Along with the GDP growth forecast, the ADB has also shared findings of a new benchmark for determining the happiness of citizens of different nations under the Wellness Index. The index too does not project  good health for the economy and society. Out of 153 countries, Pakistan scored only 27.24, which placed it at 149th spot. Only four nations have performed worse than Pakistan — Afghanistan (23.56), Nigeria (23.75), Central African Republic (14.17) and Chad (8.38).

Meanwhile, Pakistan’s central bank has left the key interest rate unchanged at 7pc for the next two months in anticipation of an uptick in inflation reading in the short term in the country. According to the State Bank of Pakistan, the country is estimated to achieve gross domestic product (GDP) growth of 2pc in FY21 compared to contraction of 0.4pc in FY20. Business confidence and the outlook for overall economic growth have improved compared to the situation in June. The inflow of foreign currencies on account of workers’ remittances is expected to remain on the higher side against assumptions of a notable drop in the months to come. Exports are expected to increase with an improvement in the Covid-19 situation in the US and Europe and reopening of global markets, it hoped.

The country’s foreign exchange reserves have improved to pre-Covid-19 levels at $12.8 billion, which are sufficient for three months of imports. Besides, the current account balance has turned into surplus in July – the first month of the current fiscal year 2021. The manufacturing sector has started recovering. However, the performance of the agriculture sector is feared to remain sluggish due to a locust attack and recent heavy rainfall nationwide. Inflation has slightly accelerated over the past few weeks due to supply-side shocks in the food sector. Demand-side risks to inflation mostly remained muted in the economy. However, the SBP has kept unchanged its projections for average inflation reading at 7-9pc for the current fiscal year. Pakistan had faced similar supply side shocks in the food sector in November-December last year. Later, the government overcame the issues. On the global front, the future trajectory of oil prices will also have an important bearing on the domestic inflation outlook.

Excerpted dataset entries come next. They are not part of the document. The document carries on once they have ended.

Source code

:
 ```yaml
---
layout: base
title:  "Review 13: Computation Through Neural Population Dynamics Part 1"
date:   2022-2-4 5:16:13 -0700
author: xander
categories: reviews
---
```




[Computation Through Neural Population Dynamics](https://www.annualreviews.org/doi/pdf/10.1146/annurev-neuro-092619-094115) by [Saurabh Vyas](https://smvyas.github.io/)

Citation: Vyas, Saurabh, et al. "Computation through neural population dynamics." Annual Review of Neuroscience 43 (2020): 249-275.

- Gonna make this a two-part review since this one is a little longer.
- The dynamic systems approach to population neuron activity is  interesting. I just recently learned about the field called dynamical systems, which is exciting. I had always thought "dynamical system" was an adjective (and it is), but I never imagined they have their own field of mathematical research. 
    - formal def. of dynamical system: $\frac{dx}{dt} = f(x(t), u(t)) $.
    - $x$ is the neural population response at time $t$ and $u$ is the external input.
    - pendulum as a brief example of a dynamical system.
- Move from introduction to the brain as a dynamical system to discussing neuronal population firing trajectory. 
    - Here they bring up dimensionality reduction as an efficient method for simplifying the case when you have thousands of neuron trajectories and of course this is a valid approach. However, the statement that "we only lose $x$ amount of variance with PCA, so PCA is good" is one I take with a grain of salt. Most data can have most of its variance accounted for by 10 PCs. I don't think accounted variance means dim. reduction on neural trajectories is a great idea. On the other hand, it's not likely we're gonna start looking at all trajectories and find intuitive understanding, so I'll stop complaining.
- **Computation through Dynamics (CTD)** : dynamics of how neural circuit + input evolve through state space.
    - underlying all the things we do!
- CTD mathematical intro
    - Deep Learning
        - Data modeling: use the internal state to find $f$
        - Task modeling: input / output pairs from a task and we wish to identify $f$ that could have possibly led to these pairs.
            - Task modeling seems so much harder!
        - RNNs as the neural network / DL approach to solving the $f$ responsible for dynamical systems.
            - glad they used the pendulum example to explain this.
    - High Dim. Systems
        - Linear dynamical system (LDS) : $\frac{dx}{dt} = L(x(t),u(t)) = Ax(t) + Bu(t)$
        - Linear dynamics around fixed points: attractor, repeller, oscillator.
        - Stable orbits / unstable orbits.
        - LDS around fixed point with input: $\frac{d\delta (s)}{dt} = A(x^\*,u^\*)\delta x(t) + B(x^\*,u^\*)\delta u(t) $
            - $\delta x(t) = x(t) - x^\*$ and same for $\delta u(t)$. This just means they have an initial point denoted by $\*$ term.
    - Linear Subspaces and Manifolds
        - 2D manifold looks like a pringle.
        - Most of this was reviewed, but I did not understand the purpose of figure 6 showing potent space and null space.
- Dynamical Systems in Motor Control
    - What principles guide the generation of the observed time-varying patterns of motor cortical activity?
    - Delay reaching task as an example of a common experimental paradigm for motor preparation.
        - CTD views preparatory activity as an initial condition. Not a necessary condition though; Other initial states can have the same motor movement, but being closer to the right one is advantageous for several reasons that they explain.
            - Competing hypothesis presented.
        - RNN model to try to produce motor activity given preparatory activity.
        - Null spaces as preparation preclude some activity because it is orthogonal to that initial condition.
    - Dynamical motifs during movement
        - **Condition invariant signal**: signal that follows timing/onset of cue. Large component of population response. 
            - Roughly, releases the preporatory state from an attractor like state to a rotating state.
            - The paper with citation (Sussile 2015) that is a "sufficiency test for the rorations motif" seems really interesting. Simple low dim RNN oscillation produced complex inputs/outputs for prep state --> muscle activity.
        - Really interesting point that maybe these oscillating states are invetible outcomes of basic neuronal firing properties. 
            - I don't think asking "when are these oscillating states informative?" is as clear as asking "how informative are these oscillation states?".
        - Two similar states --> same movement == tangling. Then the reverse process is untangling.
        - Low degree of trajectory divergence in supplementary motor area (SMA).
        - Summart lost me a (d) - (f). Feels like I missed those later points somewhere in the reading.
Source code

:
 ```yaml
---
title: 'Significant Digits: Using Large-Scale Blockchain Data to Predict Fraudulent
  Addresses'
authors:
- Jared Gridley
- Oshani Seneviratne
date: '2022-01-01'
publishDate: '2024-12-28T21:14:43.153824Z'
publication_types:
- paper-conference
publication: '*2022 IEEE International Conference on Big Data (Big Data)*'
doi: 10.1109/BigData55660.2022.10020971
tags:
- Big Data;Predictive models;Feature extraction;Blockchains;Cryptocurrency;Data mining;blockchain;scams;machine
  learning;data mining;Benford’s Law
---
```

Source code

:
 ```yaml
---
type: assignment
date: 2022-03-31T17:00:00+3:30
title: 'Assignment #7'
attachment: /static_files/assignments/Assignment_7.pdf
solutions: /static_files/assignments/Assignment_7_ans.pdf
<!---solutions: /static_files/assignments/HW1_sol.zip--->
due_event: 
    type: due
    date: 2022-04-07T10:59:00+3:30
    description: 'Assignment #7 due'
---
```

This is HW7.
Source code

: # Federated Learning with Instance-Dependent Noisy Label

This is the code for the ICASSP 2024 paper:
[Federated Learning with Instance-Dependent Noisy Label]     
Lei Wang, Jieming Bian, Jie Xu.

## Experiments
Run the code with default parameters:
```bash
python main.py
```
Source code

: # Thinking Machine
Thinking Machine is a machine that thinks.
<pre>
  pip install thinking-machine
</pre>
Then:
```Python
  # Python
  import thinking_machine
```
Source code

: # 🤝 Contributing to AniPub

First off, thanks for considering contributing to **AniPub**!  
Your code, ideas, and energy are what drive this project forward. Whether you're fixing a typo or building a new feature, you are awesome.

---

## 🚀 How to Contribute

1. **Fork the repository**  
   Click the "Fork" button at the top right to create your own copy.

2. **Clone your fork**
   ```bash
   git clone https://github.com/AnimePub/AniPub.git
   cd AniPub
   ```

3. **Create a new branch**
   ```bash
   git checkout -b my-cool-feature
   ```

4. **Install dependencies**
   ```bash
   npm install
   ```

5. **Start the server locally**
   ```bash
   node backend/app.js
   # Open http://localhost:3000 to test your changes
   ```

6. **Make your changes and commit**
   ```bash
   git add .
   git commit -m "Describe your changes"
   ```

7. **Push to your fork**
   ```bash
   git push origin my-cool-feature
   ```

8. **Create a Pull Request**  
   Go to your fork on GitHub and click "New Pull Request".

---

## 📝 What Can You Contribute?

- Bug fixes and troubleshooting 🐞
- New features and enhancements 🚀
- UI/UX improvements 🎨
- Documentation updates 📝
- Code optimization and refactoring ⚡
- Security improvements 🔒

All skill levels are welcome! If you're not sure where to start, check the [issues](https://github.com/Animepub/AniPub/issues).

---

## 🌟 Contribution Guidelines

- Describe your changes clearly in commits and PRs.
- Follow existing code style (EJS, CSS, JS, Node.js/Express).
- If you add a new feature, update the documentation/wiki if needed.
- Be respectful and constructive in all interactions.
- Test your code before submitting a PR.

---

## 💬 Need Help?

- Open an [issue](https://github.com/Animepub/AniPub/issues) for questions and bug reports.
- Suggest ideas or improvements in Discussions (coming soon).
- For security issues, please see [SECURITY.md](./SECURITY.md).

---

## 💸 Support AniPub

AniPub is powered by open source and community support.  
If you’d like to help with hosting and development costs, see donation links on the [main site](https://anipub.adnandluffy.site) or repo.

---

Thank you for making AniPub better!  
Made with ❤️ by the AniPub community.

Rising prices and unemployment are the biggest issues of the people of Pakistan and recent reports indicate there will not be any immediate relief for them. In an earlier report, the ADB feared that between 1.5 million and 2.3 million young Pakistanis had lost jobs during the pandemic. The country’s unemployment rate that stood at 8.9pc in 2019 is likely to hover between 17.3 and 21.5pc in the current year. According to the government’s own estimates, between 1.4m and 18.53m jobs have been lost in the country and at least 10 million more people have slipped below the poverty line, raising the number of poor people from the existing figure of 50m to 60m. The government will have to take urgent measures to raise incomes of the common people. Only opening Langar Khanas to provide free food to the poor and homeless is not enough. They need regular jobs and means to earn their own living.